INSTRUCTIONS TO FOLLOW: Print exactly the lines from the one containing "[shaun-mulligan]:https://github.com/shaunmulligan" through the last line of the listing, both included.

INFORMATION PROVIDED:

-*-*-

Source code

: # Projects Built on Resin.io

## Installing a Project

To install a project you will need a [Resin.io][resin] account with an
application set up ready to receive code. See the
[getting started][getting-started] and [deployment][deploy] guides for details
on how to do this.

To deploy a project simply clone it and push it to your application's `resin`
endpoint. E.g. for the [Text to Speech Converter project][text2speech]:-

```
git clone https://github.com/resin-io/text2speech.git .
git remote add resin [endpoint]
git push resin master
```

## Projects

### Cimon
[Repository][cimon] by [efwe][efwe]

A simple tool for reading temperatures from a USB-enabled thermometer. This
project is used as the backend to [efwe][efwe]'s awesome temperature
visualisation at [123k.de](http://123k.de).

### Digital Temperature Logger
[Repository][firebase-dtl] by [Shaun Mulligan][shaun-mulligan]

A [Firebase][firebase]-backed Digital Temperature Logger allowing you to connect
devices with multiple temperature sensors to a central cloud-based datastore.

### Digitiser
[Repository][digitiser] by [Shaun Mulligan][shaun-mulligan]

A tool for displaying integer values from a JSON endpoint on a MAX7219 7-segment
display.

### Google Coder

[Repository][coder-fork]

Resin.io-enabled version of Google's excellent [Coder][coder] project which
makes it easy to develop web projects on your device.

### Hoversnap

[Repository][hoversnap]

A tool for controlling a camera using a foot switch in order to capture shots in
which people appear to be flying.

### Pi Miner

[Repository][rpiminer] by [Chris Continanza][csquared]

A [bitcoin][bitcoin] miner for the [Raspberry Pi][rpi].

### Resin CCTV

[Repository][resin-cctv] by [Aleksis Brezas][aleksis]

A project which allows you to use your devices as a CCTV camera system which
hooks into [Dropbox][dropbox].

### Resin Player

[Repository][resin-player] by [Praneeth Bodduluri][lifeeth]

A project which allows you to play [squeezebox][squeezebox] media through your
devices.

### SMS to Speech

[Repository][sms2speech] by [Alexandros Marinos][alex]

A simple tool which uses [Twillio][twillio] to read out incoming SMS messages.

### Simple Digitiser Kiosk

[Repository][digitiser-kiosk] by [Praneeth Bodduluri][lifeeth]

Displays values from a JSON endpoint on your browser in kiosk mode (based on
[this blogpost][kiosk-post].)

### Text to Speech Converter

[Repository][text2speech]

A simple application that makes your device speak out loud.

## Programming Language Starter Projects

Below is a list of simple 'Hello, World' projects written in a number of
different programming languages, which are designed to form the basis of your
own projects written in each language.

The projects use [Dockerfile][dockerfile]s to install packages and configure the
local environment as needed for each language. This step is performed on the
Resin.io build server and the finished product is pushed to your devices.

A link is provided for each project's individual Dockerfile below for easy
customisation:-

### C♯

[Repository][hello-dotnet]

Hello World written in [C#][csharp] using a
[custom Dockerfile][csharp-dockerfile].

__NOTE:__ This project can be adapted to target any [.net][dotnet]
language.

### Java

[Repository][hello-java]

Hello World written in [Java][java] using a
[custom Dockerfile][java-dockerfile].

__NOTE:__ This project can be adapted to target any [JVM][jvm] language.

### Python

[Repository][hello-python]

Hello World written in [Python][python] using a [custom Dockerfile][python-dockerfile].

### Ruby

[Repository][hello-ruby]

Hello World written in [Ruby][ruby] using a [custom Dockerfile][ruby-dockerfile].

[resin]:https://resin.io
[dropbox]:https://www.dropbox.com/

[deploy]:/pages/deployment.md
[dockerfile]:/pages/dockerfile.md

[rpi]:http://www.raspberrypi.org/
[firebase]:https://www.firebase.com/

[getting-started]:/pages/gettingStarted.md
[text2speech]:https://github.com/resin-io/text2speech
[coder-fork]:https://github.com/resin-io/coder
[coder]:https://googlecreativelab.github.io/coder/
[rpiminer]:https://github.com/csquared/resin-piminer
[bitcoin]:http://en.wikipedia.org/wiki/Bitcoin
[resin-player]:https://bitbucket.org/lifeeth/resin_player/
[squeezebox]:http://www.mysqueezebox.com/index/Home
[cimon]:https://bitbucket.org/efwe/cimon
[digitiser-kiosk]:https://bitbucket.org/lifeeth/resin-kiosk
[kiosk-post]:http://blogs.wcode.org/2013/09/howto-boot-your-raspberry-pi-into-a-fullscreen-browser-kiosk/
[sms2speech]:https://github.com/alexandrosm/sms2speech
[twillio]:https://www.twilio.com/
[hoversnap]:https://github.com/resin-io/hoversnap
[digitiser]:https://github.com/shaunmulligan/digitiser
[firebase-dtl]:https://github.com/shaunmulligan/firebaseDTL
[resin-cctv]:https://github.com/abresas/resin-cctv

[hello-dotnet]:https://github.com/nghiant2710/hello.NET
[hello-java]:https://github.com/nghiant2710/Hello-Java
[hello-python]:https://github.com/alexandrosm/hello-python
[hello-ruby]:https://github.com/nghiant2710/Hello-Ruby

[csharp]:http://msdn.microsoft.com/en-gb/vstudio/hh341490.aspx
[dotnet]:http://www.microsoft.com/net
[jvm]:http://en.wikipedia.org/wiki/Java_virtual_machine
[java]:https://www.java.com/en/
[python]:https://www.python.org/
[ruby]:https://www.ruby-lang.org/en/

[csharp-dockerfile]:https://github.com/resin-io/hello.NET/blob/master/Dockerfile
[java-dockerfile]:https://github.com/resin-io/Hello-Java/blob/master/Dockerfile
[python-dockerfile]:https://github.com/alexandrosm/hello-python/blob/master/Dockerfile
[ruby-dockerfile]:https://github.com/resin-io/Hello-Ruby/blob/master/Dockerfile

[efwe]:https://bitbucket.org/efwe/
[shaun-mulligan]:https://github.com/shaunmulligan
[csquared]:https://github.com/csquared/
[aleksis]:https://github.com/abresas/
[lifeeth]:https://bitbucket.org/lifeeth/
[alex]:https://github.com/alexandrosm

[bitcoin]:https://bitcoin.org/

-*-*-

RESPONSE BOX:
[shaun-mulligan]:https://github.com/shaunmulligan
[csquared]:https://github.com/csquared/
[aleksis]:https://github.com/abresas/
[lifeeth]:https://bitbucket.org/lifeeth/
[alex]:https://github.com/alexandrosm

[bitcoin]:https://bitcoin.org/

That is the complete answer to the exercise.